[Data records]
*****

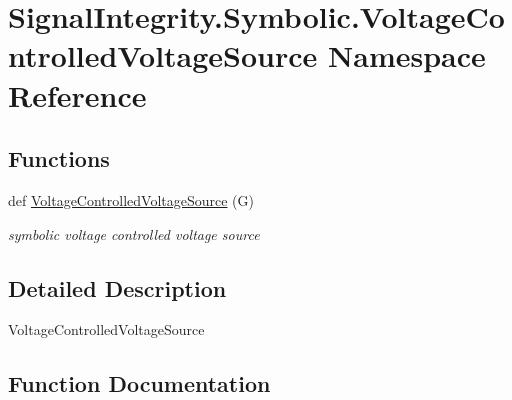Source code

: \hypertarget{namespaceSignalIntegrity_1_1Symbolic_1_1VoltageControlledVoltageSource}{}\section{Signal\+Integrity.\+Symbolic.\+Voltage\+Controlled\+Voltage\+Source Namespace Reference}
\label{namespaceSignalIntegrity_1_1Symbolic_1_1VoltageControlledVoltageSource}
\subsection*{Functions}
\begin{DoxyCompactItemize}
\item 
def \hyperlink{namespaceSignalIntegrity_1_1Symbolic_1_1VoltageControlledVoltageSource_a1a27c0d5d828c0ef8a742bf9d66860f7}{Voltage\+Controlled\+Voltage\+Source} (G)
\begin{DoxyCompactList}\small\item\em symbolic voltage controlled voltage source \end{DoxyCompactList}\end{DoxyCompactItemize}


\subsection{Detailed Description}
\begin{DoxyVerb}VoltageControlledVoltageSource\end{DoxyVerb}
 

\subsection{Function Documentation}
\mbox{\label{namespaceSignalIntegrity_1_1Symbolic_1_1VoltageControlledVoltageSource_a1a27c0d5d828c0ef8a742bf9d66860f7}} 
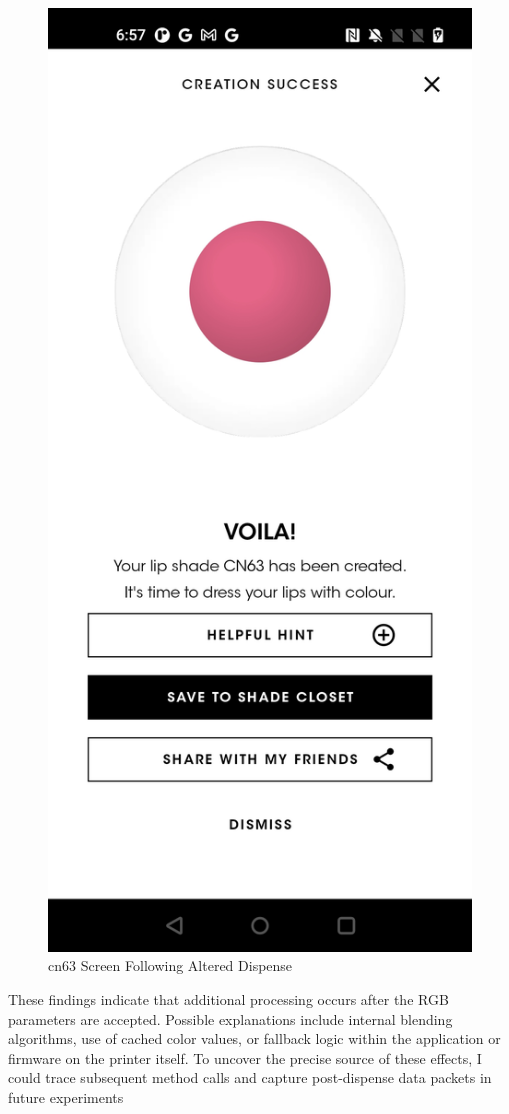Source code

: \begin{figure}[H]
	\centering
	\includegraphics[scale=.15]{cn63}
	\caption{cn63 Screen Following Altered Dispense}
	\label{fig:cn63}
\end{figure}

These findings indicate that additional processing occurs after the RGB parameters are accepted. Possible explanations include internal blending algorithms, use of cached color values, or fallback logic within the application or firmware on the printer itself. To uncover the precise source of these effects, I could trace subsequent method calls and capture post-dispense data packets in future experiments


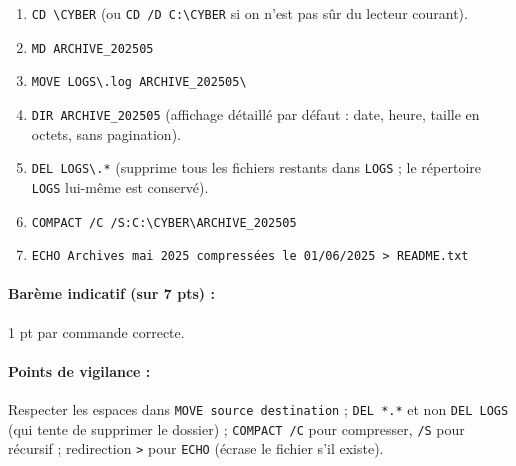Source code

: \documentclass[11pt]{article}
\begin{document}
\begin{corrige}
\begin{enumerate}
    \item \texttt{CD \textbackslash CYBER} (ou \texttt{CD /D C:\textbackslash CYBER} si on n'est pas sûr du lecteur courant).
    \item \texttt{MD ARCHIVE\_202505}
    \item \texttt{MOVE LOGS\textbackslash *.log ARCHIVE\_202505\textbackslash}
    \item \texttt{DIR ARCHIVE\_202505} (affichage détaillé par défaut : date, heure, taille en octets, sans pagination).
    \item \texttt{DEL LOGS\textbackslash *.*} (supprime tous les fichiers restants dans \texttt{LOGS} ; le répertoire \texttt{LOGS} lui-même est conservé).
    \item \texttt{COMPACT /C /S:C:\textbackslash CYBER\textbackslash ARCHIVE\_202505}
    \item \texttt{ECHO Archives mai 2025 compressées le 01/06/2025 \textgreater{} README.txt}
\end{enumerate}
\paragraph{Barème indicatif (sur 7 pts) :} 1 pt par commande correcte.
\paragraph{Points de vigilance :} Respecter les espaces dans \texttt{MOVE source destination} ; \texttt{DEL *.*} et non \texttt{DEL LOGS} (qui tente de supprimer le dossier) ; \texttt{COMPACT /C} pour compresser, \texttt{/S} pour récursif ; redirection \texttt{\textgreater{}} pour \texttt{ECHO} (écrase le fichier s'il existe).
\end{corrige}
\end{document}
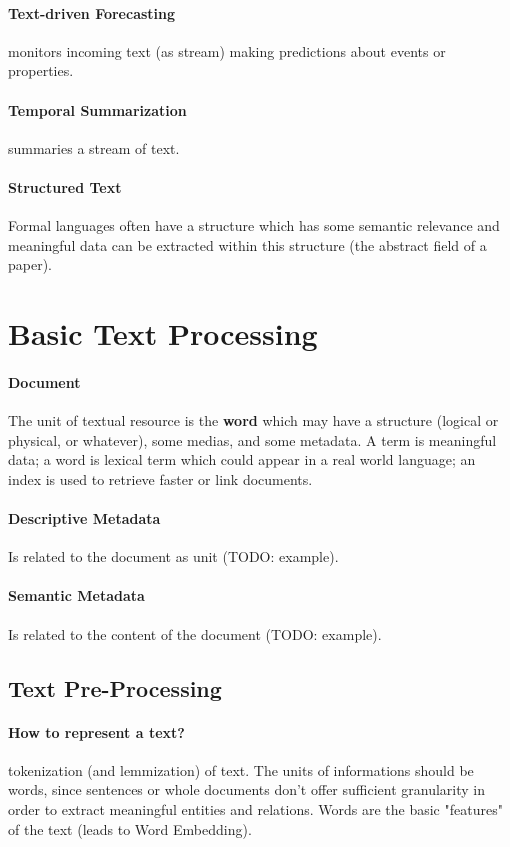 \paragraph{Text-driven Forecasting} monitors incoming text (as stream) making predictions about events or properties.

\paragraph{Temporal Summarization} summaries a stream of text.

\paragraph{Structured Text} Formal languages often have a structure which has some semantic relevance and meaningful data can be extracted within this structure (the abstract field of a paper).

\section{Basic Text Processing}

\paragraph{Document} The unit of textual resource is the \textbf{word} which may have a structure (logical or physical, or whatever), some medias, and some metadata.
A term is meaningful data; a word is lexical term which could appear in a real world language; an index is used to retrieve faster or link documents.

\paragraph{Descriptive Metadata} Is related to the document as unit (TODO: example).

\paragraph{Semantic Metadata} Is related to the content of the document (TODO: example).

\subsection{Text Pre-Processing}

\paragraph{How to represent a text?} tokenization (and lemmization) of text. The units of informations should be words, since sentences or whole documents don't offer sufficient granularity in order to extract meaningful entities and relations. Words are the basic "features" of the text (leads to Word Embedding).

*****

Please output all of the entries above exactly, but without any picture.

▶ _TASK RESULT_
Source code

: \hypertarget{namespaceSignalIntegrity_1_1Symbolic_1_1VoltageControlledVoltageSource}{}\section{Signal\+Integrity.\+Symbolic.\+Voltage\+Controlled\+Voltage\+Source Namespace Reference}
\label{namespaceSignalIntegrity_1_1Symbolic_1_1VoltageControlledVoltageSource}
\subsection*{Functions}
\begin{DoxyCompactItemize}
\item 
def \hyperlink{namespaceSignalIntegrity_1_1Symbolic_1_1VoltageControlledVoltageSource_a1a27c0d5d828c0ef8a742bf9d66860f7}{Voltage\+Controlled\+Voltage\+Source} (G)
\begin{DoxyCompactList}\small\item\em symbolic voltage controlled voltage source \end{DoxyCompactList}\end{DoxyCompactItemize}


\subsection{Detailed Description}
\begin{DoxyVerb}VoltageControlledVoltageSource\end{DoxyVerb}
 

\subsection{Function Documentation}
\mbox{\label{namespaceSignalIntegrity_1_1Symbolic_1_1VoltageControlledVoltageSource_a1a27c0d5d828c0ef8a742bf9d66860f7}} 
Source code

: \begin{figure}[H]
	\centering
	\includegraphics[scale=.15]{cn63}
	\caption{cn63 Screen Following Altered Dispense}
	\label{fig:cn63}
\end{figure}

These findings indicate that additional processing occurs after the RGB parameters are accepted. Possible explanations include internal blending algorithms, use of cached color values, or fallback logic within the application or firmware on the printer itself. To uncover the precise source of these effects, I could trace subsequent method calls and capture post-dispense data packets in future experiments


Source code

: \documentclass[11pt]{article}
\begin{document}
\begin{corrige}
\begin{enumerate}
    \item \texttt{CD \textbackslash CYBER} (ou \texttt{CD /D C:\textbackslash CYBER} si on n'est pas sûr du lecteur courant).
    \item \texttt{MD ARCHIVE\_202505}
    \item \texttt{MOVE LOGS\textbackslash *.log ARCHIVE\_202505\textbackslash}
    \item \texttt{DIR ARCHIVE\_202505} (affichage détaillé par défaut : date, heure, taille en octets, sans pagination).
    \item \texttt{DEL LOGS\textbackslash *.*} (supprime tous les fichiers restants dans \texttt{LOGS} ; le répertoire \texttt{LOGS} lui-même est conservé).
    \item \texttt{COMPACT /C /S:C:\textbackslash CYBER\textbackslash ARCHIVE\_202505}
    \item \texttt{ECHO Archives mai 2025 compressées le 01/06/2025 \textgreater{} README.txt}
\end{enumerate}
\paragraph{Barème indicatif (sur 7 pts) :} 1 pt par commande correcte.
\paragraph{Points de vigilance :} Respecter les espaces dans \texttt{MOVE source destination} ; \texttt{DEL *.*} et non \texttt{DEL LOGS} (qui tente de supprimer le dossier) ; \texttt{COMPACT /C} pour compresser, \texttt{/S} pour récursif ; redirection \texttt{\textgreater{}} pour \texttt{ECHO} (écrase le fichier s'il existe).
\end{corrige}
\end{document}
 \paragraph{Text-driven Forecasting} monitors incoming text (as stream) making predictions about events or properties.

\paragraph{Temporal Summarization} summaries a stream of text.

\paragraph{Structured Text} Formal languages often have a structure which has some semantic relevance and meaningful data can be extracted within this structure (the abstract field of a paper).

\section{Basic Text Processing}

\paragraph{Document} The unit of textual resource is the \textbf{word} which may have a structure (logical or physical, or whatever), some medias, and some metadata.
A term is meaningful data; a word is lexical term which could appear in a real world language; an index is used to retrieve faster or link documents.

\paragraph{Descriptive Metadata} Is related to the document as unit (TODO: example).

\paragraph{Semantic Metadata} Is related to the content of the document (TODO: example).

\subsection{Text Pre-Processing}

\paragraph{How to represent a text?} tokenization (and lemmization) of text. The units of informations should be words, since sentences or whole documents don't offer sufficient granularity in order to extract meaningful entities and relations. Words are the basic "features" of the text (leads to Word Embedding).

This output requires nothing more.